■ YOUR GOAL: When you reach the line containing "粒子终端沉降满足 $6\pi\mu aU_t=4\pi" in the records below, start copying exactly, and stop once you have copied the line containing "即使球附近Re小，远场扰动导数越来越小，背景速度的对流 $U\partial_z\mathbf u'$".

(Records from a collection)
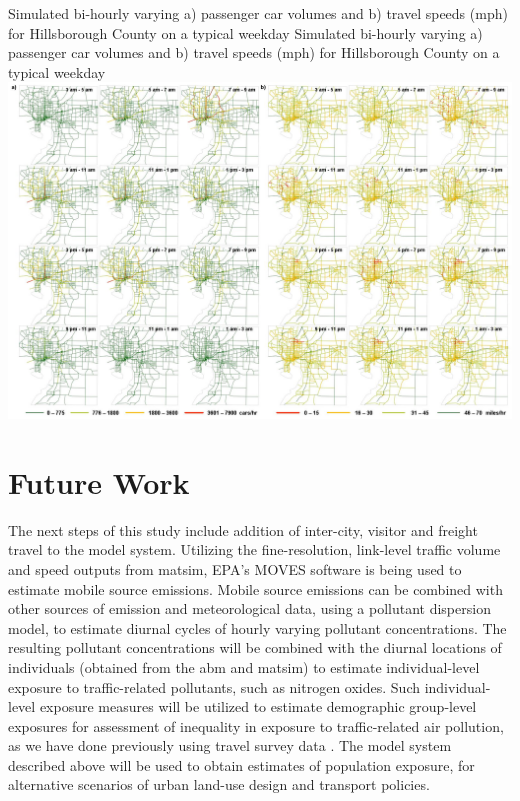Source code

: \createfigure%
{Simulated bi-hourly varying a) passenger car volumes and b) travel speeds (mph) for Hillsborough County on a typical weekday}%
{Simulated bi-hourly varying a) passenger car volumes and b) travel speeds (mph) for Hillsborough County on a typical weekday}%
{\label{fig:tampa-fig3}}%
{\includegraphics[width=1.5\textwidth, angle=90]{./scenarios/figures/tampa-fig3.jpg}}%
{}

\section{Future Work}
The next steps of this study include addition of inter-city, visitor and freight travel to the model system. 
Utilizing the fine-resolution, link-level traffic volume and speed outputs from \gls{matsim}, EPA’s MOVES software is being used to estimate mobile source emissions. 
Mobile source emissions can be combined with other sources of emission and meteorological data, using a pollutant dispersion model, to estimate diurnal cycles of hourly varying pollutant concentrations. 
The resulting pollutant concentrations will be combined with the diurnal locations of individuals (obtained from the \gls{abm} and \gls{matsim}) to estimate individual-level exposure to traffic-related pollutants, such as nitrogen oxides. 
Such individual-level exposure measures will be utilized to estimate demographic group-level exposures for assessment of inequality in exposure to traffic-related air pollution, as we have done previously using travel survey data \citep[][]{GurramEtAl_AQAH_2015}. 
The model system described above will be used to obtain estimates of population exposure, for alternative scenarios of urban land-use design and transport policies.

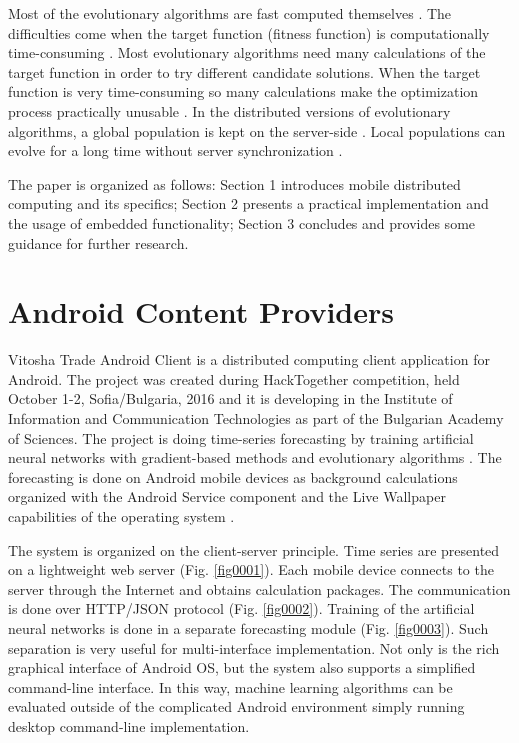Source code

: \documentclass{ifacconf}
\begin{document}
Most of the evolutionary algorithms are fast computed themselves \cite{Vural-2012-a}. The difficulties come when the target function (fitness function) is computationally time-consuming \cite{Di-Pietro-2004-a}. Most evolutionary algorithms need many calculations of the target function \cite{Shi-2010-a} in order to try different candidate solutions. When the target function is very time-consuming so many calculations make the optimization process practically unusable \cite{Lee-2015-a}. In the distributed versions of evolutionary algorithms, a global population is kept on the server-side \cite{Gong-2015-a}. Local populations can evolve for a long time without server synchronization \cite{Balabanov-2016-a}. 

The paper is organized as follows: Section 1 introduces mobile distributed computing and its specifics; Section 2 presents a practical implementation and the usage of embedded functionality; Section 3 concludes and provides some guidance for further research. 

\section{Android Content Providers}

Vitosha Trade Android Client \cite{Balabanov-2022-a} is a distributed computing client application for Android. The project was created during HackTogether competition, held October 1-2, Sofia/Bulgaria, 2016 and it is developing in the Institute of Information and Communication Technologies as part of the Bulgarian Academy of Sciences. The project is doing time-series forecasting by training artificial neural networks with gradient-based methods \cite{Tomov-2021-a} and evolutionary algorithms \cite{Tomov-2021-b}. The forecasting is done on Android mobile devices as background calculations organized with the Android Service component and the Live Wallpaper capabilities of the operating system \cite{Mateeva-2021-a}. 

The system is organized on the client-server principle. Time series are presented on a lightweight web server (Fig. \ref{fig0001}). Each mobile device connects to the server through the Internet and obtains calculation packages. The communication is done over HTTP/JSON protocol (Fig. \ref{fig0002}). Training of the artificial neural networks is done in a separate forecasting module (Fig. \ref{fig0003}). Such separation is very useful for multi-interface implementation. Not only is the rich graphical interface of Android OS, but the system also supports a simplified command-line interface. In this way, machine learning algorithms can be evaluated outside of the complicated Android environment simply running desktop command-line implementation. 
\end{document}
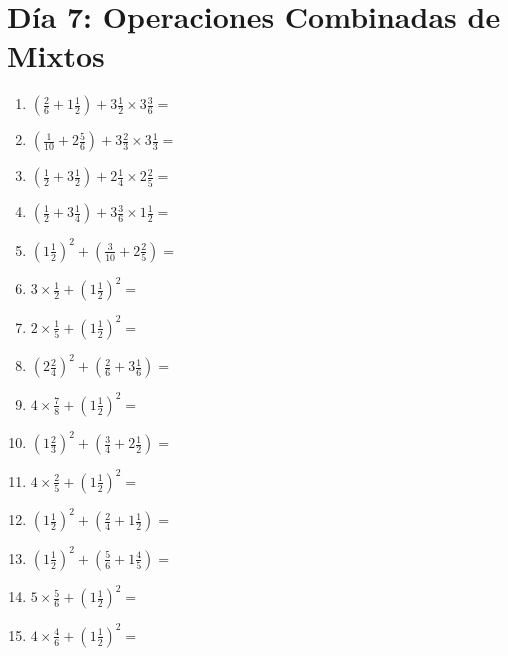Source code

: \documentclass[12pt]{article}
\begin{document}
\section*{Día 7: Operaciones Combinadas de Mixtos}
\begin{enumerate}
\item \large $ (\frac{2}{6} + 1 \frac{1}{2}) + 3 \frac{1}{2} \times 3 \frac{3}{6} = $ \vspace{1.8cm}
\item \large $ (\frac{1}{10} + 2 \frac{5}{6}) + 3 \frac{2}{3} \times 3 \frac{1}{3} = $ \vspace{1.8cm}
\item \large $ (\frac{1}{2} + 3 \frac{1}{2}) + 2 \frac{1}{4} \times 2 \frac{2}{5} = $ \vspace{1.8cm}
\item \large $ (\frac{1}{2} + 3 \frac{1}{4}) + 3 \frac{3}{6} \times 1 \frac{1}{2} = $ \vspace{1.8cm}
\item \large $ (1 \frac{1}{2})^2 + (\frac{3}{10} + 2 \frac{2}{5}) = $ \vspace{1.8cm}
\item \large $ 3 \times \frac{1}{2} + (1 \frac{1}{2})^2 = $ \vspace{1.8cm}
\item \large $ 2 \times \frac{1}{5} + (1 \frac{1}{2})^2 = $ \vspace{1.8cm}
\item \large $ (2 \frac{2}{4})^2 + (\frac{2}{6} + 3 \frac{1}{6}) = $ \vspace{1.8cm}
\item \large $ 4 \times \frac{7}{8} + (1 \frac{1}{2})^2 = $ \vspace{1.8cm}
\item \large $ (1 \frac{2}{3})^2 + (\frac{3}{4} + 2 \frac{1}{2}) = $ \vspace{1.8cm}
\newpage
\item \large $ 4 \times \frac{2}{5} + (1 \frac{1}{2})^2 = $ \vspace{1.8cm}
\item \large $ (1 \frac{1}{2})^2 + (\frac{2}{4} + 1 \frac{1}{2}) = $ \vspace{1.8cm}
\item \large $ (1 \frac{1}{2})^2 + (\frac{5}{6} + 1 \frac{4}{5}) = $ \vspace{1.8cm}
\item \large $ 5 \times \frac{5}{6} + (1 \frac{1}{2})^2 = $ \vspace{1.8cm}
\item \large $ 4 \times \frac{4}{6} + (1 \frac{1}{2})^2 = $ \vspace{1.8cm}

\end{enumerate}
\end{document}
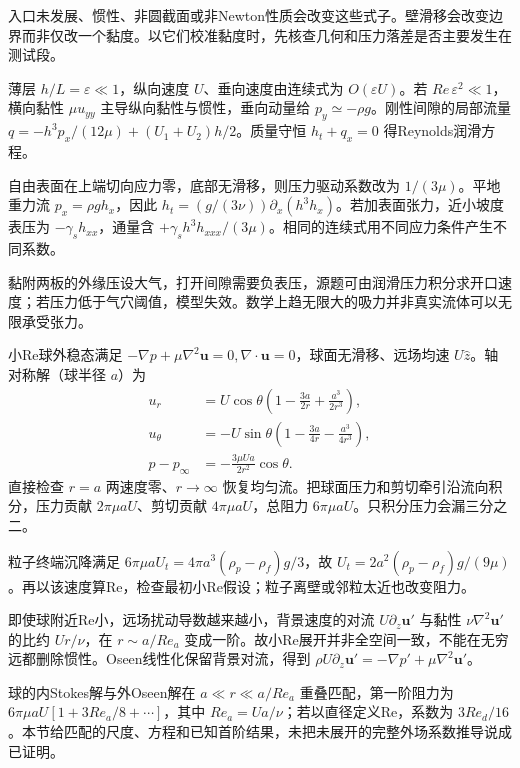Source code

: 入口未发展、惯性、非圆截面或非Newton性质会改变这些式子。壁滑移会改变边界而非仅改一个黏度。以它们校准黏度时，先核查几何和压力落差是否主要发生在测试段。

薄层 $h/L=\varepsilon\ll1$，纵向速度 $U$、垂向速度由连续式为 $O(\varepsilon U)$。若 $Re\,\varepsilon^2\ll1$，横向黏性 $\mu u_{yy}$ 主导纵向黏性与惯性，垂向动量给 $p_y\simeq-\rho g$。刚性间隙的局部流量 $q=-h^3p_x/(12\mu)+(U_1+U_2)h/2$。质量守恒 $h_t+q_x=0$ 得Reynolds润滑方程。

自由表面在上端切向应力零，底部无滑移，则压力驱动系数改为 $1/(3\mu)$。平地重力流 $p_x=\rho gh_x$，因此 $h_t=(g/(3\nu))\partial_x(h^3h_x)$。若加表面张力，近小坡度表压为 $-\gamma_sh_{xx}$，通量含 $+\gamma_sh^3h_{xxx}/(3\mu)$。相同的连续式用不同应力条件产生不同系数。

黏附两板的外缘压设大气，打开间隙需要负表压，源题可由润滑压力积分求开口速度；若压力低于气穴阈值，模型失效。数学上趋无限大的吸力并非真实流体可以无限承受张力。

小Re球外稳态满足 $-\nabla p+\mu\nabla^2\mathbf u=0,\nabla\cdot\mathbf u=0$，球面无滑移、远场均速 $U\hat z$。轴对称解（球半径 $a$）为
\begin{align*}
u_r&=U\cos\theta\left(1-\frac{3a}{2r}+\frac{a^3}{2r^3}\right),\\
u_\theta&=-U\sin\theta\left(1-\frac{3a}{4r}-\frac{a^3}{4r^3}\right),\\
p-p_\infty&=-\frac{3\mu Ua}{2r^2}\cos\theta.
\end{align*}
直接检查 $r=a$ 两速度零、$r\to\infty$ 恢复均匀流。把球面压力和剪切牵引沿流向积分，压力贡献 $2\pi\mu aU$、剪切贡献 $4\pi\mu aU$，总阻力 $6\pi\mu aU$。只积分压力会漏三分之二。

粒子终端沉降满足 $6\pi\mu aU_t=4\pi a^3(\rho_p-\rho_f)g/3$，故 $U_t=2a^2(\rho_p-\rho_f)g/(9\mu)$。再以该速度算Re，检查最初小Re假设；粒子离壁或邻粒太近也改变阻力。

即使球附近Re小，远场扰动导数越来越小，背景速度的对流 $U\partial_z\mathbf u'$ 与黏性 $\nu\nabla^2\mathbf u'$ 的比约 $Ur/\nu$，在 $r\sim a/Re_a$ 变成一阶。故小Re展开并非全空间一致，不能在无穷远都删除惯性。Oseen线性化保留背景对流，得到 $\rho U\partial_z\mathbf u'=-\nabla p'+\mu\nabla^2\mathbf u'$。

球的内Stokes解与外Oseen解在 $a\ll r\ll a/Re_a$ 重叠匹配，第一阶阻力为 $6\pi\mu aU[1+3Re_a/8+\cdots]$，其中 $Re_a=Ua/\nu$；若以直径定义Re，系数为 $3Re_d/16$。本节给匹配的尺度、方程和已知首阶结果，未把未展开的完整外场系数推导说成已证明。

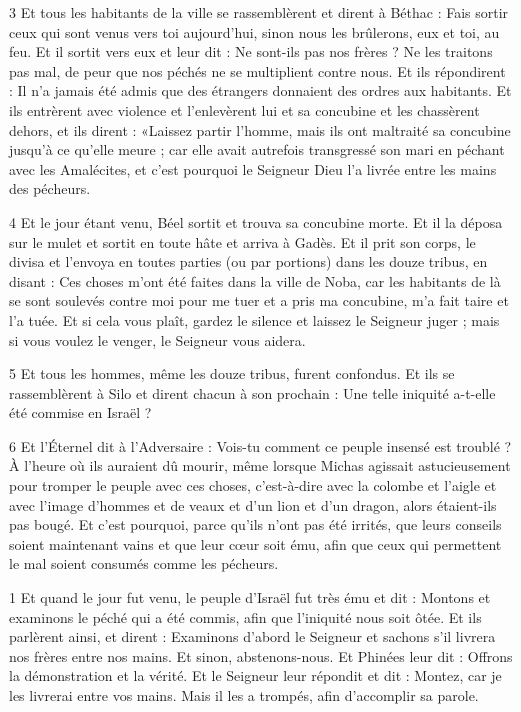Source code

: \par 3 Et tous les habitants de la ville se rassemblèrent et dirent à Béthac : Fais sortir ceux qui sont venus vers toi aujourd'hui, sinon nous les brûlerons, eux et toi, au feu. Et il sortit vers eux et leur dit : Ne sont-ils pas nos frères ? Ne les traitons pas mal, de peur que nos péchés ne se multiplient contre nous. Et ils répondirent : Il n'a jamais été admis que des étrangers donnaient des ordres aux habitants. Et ils entrèrent avec violence et l'enlevèrent lui et sa concubine et les chassèrent dehors, et ils dirent : «Laissez partir l'homme, mais ils ont maltraité sa concubine jusqu'à ce qu'elle meure ; car elle avait autrefois transgressé son mari en péchant avec les Amalécites, et c'est pourquoi le Seigneur Dieu l'a livrée entre les mains des pécheurs.

\par 4 Et le jour étant venu, Béel sortit et trouva sa concubine morte. Et il la déposa sur le mulet et sortit en toute hâte et arriva à Gadès. Et il prit son corps, le divisa et l'envoya en toutes parties (ou par portions) dans les douze tribus, en disant : Ces choses m'ont été faites dans la ville de Noba, car les habitants de là se sont soulevés contre moi pour me tuer et a pris ma concubine, m'a fait taire et l'a tuée. Et si cela vous plaît, gardez le silence et laissez le Seigneur juger ; mais si vous voulez le venger, le Seigneur vous aidera.

\par 5 Et tous les hommes, même les douze tribus, furent confondus. Et ils se rassemblèrent à Silo et dirent chacun à son prochain : Une telle iniquité a-t-elle été commise en Israël ?

\par 6 Et l'Éternel dit à l'Adversaire : Vois-tu comment ce peuple insensé est troublé ? À l'heure où ils auraient dû mourir, même lorsque Michas agissait astucieusement pour tromper le peuple avec ces choses, c'est-à-dire avec la colombe et l'aigle et avec l'image d'hommes et de veaux et d'un lion et d'un dragon, alors étaient-ils pas bougé. Et c'est pourquoi, parce qu'ils n'ont pas été irrités, que leurs conseils soient maintenant vains et que leur cœur soit ému, afin que ceux qui permettent le mal soient consumés comme les pécheurs.


\par 1 Et quand le jour fut venu, le peuple d'Israël fut très ému et dit : Montons et examinons le péché qui a été commis, afin que l'iniquité nous soit ôtée. Et ils parlèrent ainsi, et dirent : Examinons d'abord le Seigneur et sachons s'il livrera nos frères entre nos mains. Et sinon, abstenons-nous. Et Phinées leur dit : Offrons la démonstration et la vérité. Et le Seigneur leur répondit et dit : Montez, car je les livrerai entre vos mains. Mais il les a trompés, afin d'accomplir sa parole.

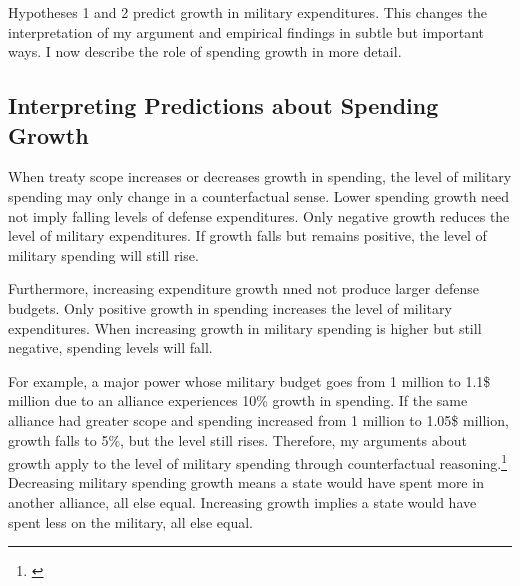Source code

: \documentclass[12pt]{article}
\begin{document}
Hypotheses 1 and 2 predict growth in military expenditures. 
This changes the interpretation of my argument and empirical findings in subtle but important ways. 
I now describe the role of spending growth in more detail. 


\subsection{Interpreting Predictions about Spending Growth}


When treaty scope increases or decreases growth in spending, the level of military spending may only change in a counterfactual sense. 
Lower spending growth need not imply falling levels of defense expenditures. 
Only negative growth reduces the level of military expenditures. 
If growth falls but remains positive, the level of military spending will still rise. 


Furthermore, increasing expenditure growth nned not produce larger defense budgets. 
Only positive growth in spending increases the level of military expenditures. 
When increasing growth in military spending is higher but still negative, spending levels will fall. 


For example, a major power whose military budget goes from 1 million to 1.1\$ million due to an alliance experiences 10\% growth in spending. 
If the same alliance had greater scope and spending increased from 1 million to 1.05\$ million, growth falls to 5\%, but the level still rises. 
Therefore, my arguments about growth apply to the level of military spending through counterfactual reasoning.\footnote{\cite{Fearon1991}} 
Decreasing military spending growth means a state would have spent more in another alliance, all else equal. 
Increasing growth implies a state would have spent less on the military, all else equal.
\end{document}
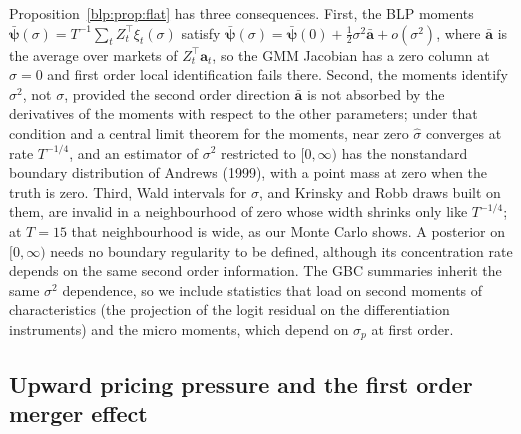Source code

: Proposition~\ref{blp:prop:flat} has three consequences. First, the BLP moments
$\bar{\bm\psi}(\sigma) = T^{-1}\sum_t Z_t^\top\xi_t(\sigma)$ satisfy $\bar{\bm\psi}(\sigma) =
\bar{\bm\psi}(0) + \tfrac12\sigma^2 \bar{\bm a} + o(\sigma^2)$, where $\bar{\bm a}$ is the average over markets of $Z_t^\top\bm a_t$, so the GMM Jacobian has a zero column at
$\sigma=0$ and first order local identification fails there. Second, the moments identify
$\sigma^2$, not $\sigma$, provided the second order direction $\bar{\bm a}$ is not absorbed by the derivatives of the moments with respect to the other parameters; under that condition and a central limit theorem for the moments, near zero $\hat\sigma$ converges at rate $T^{-1/4}$, and an estimator of
$\sigma^2$ restricted to $[0,\infty)$ has the nonstandard boundary distribution of
Andrews (1999), with a point mass at zero when the truth is zero. Third, Wald intervals for
$\sigma$, and Krinsky and Robb draws built on them, are invalid in a neighbourhood of zero whose
width shrinks only like $T^{-1/4}$; at $T=15$ that neighbourhood is wide, as our Monte Carlo shows. A posterior on $[0,\infty)$ needs no boundary regularity to be defined, although its concentration rate depends on the same second order information. The GBC summaries inherit the same $\sigma^2$ dependence, so we include statistics that load on second moments of characteristics (the projection of the logit
residual on the differentiation instruments) and the micro moments, which depend on $\sigma_p$ at first order.

\subsection{Upward pricing pressure and the first order merger effect}




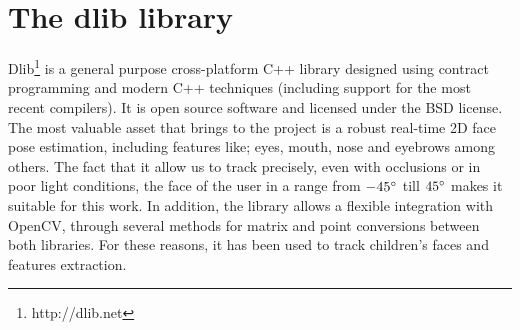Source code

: \section{The dlib library}
Dlib\footnote{http://dlib.net} is a general purpose cross-platform C++ library designed using contract programming and modern C++ techniques (including support for the most recent compilers). It is open source software and licensed under the BSD license. The most valuable asset that brings to the project is a robust real-time 2D face pose estimation, including features like; eyes, mouth, nose and eyebrows among others. The fact that it allow us to track precisely, even with occlusions or in poor light conditions, the face of the user in a range from $ -45\degree $  till $ 45\degree $ makes it suitable for this work. In addition, the library allows a flexible integration with OpenCV, through several methods for matrix and point conversions between both libraries. For these reasons, it has been used to track children's faces and features extraction.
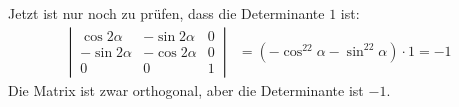 \begin{loesung}
\begin{teilaufgaben}
Jetzt ist nur noch zu prüfen, dass die Determinante $1$ ist:
\begin{align*}
\left|\,
\begin{matrix}
 \cos2\alpha &-\sin2\alpha & 0\\
-\sin2\alpha &-\cos2\alpha & 0\\
      0      &      0      & 1
\end{matrix}\,\right|
&=(-\cos^22\alpha-\sin^22\alpha)\cdot 1=-1
\end{align*}
Die Matrix ist zwar orthogonal, aber die Determinante ist $-1$.
\qedhere
\end{teilaufgaben}
\end{loesung}

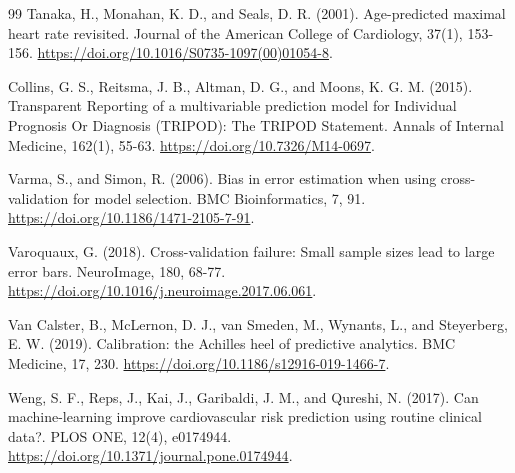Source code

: \documentclass[10pt,twocolumn]{article}
\begin{document}
\begin{thebibliography}{99}
 Tanaka, H., Monahan, K. D., and Seals, D. R. (2001). Age-predicted maximal heart rate revisited. Journal of the American College of Cardiology, 37(1), 153-156. \url{https://doi.org/10.1016/S0735-1097(00)01054-8}.

 Collins, G. S., Reitsma, J. B., Altman, D. G., and Moons, K. G. M. (2015). Transparent Reporting of a multivariable prediction model for Individual Prognosis Or Diagnosis (TRIPOD): The TRIPOD Statement. Annals of Internal Medicine, 162(1), 55-63. \url{https://doi.org/10.7326/M14-0697}.

 Varma, S., and Simon, R. (2006). Bias in error estimation when using cross-validation for model selection. BMC Bioinformatics, 7, 91. \url{https://doi.org/10.1186/1471-2105-7-91}.

 Varoquaux, G. (2018). Cross-validation failure: Small sample sizes lead to large error bars. NeuroImage, 180, 68-77. \url{https://doi.org/10.1016/j.neuroimage.2017.06.061}.

 Van Calster, B., McLernon, D. J., van Smeden, M., Wynants, L., and Steyerberg, E. W. (2019). Calibration: the Achilles heel of predictive analytics. BMC Medicine, 17, 230. \url{https://doi.org/10.1186/s12916-019-1466-7}.

 Weng, S. F., Reps, J., Kai, J., Garibaldi, J. M., and Qureshi, N. (2017). Can machine-learning improve cardiovascular risk prediction using routine clinical data?. PLOS ONE, 12(4), e0174944. \url{https://doi.org/10.1371/journal.pone.0174944}.

\end{thebibliography}
\end{document}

■ OUTPUT FOR THIS EXERCISE:
粒子终端沉降满足 $6\pi\mu aU_t=4\pi a^3(\rho_p-\rho_f)g/3$，故 $U_t=2a^2(\rho_p-\rho_f)g/(9\mu)$。再以该速度算Re，检查最初小Re假设；粒子离壁或邻粒太近也改变阻力。

即使球附近Re小，远场扰动导数越来越小，背景速度的对流 $U\partial_z\mathbf u'$ 与黏性 $\nu\nabla^2\mathbf u'$ 的比约 $Ur/\nu$，在 $r\sim a/Re_a$ 变成一阶。故小Re展开并非全空间一致，不能在无穷远都删除惯性。Oseen线性化保留背景对流，得到 $\rho U\partial_z\mathbf u'=-\nabla p'+\mu\nabla^2\mathbf u'$。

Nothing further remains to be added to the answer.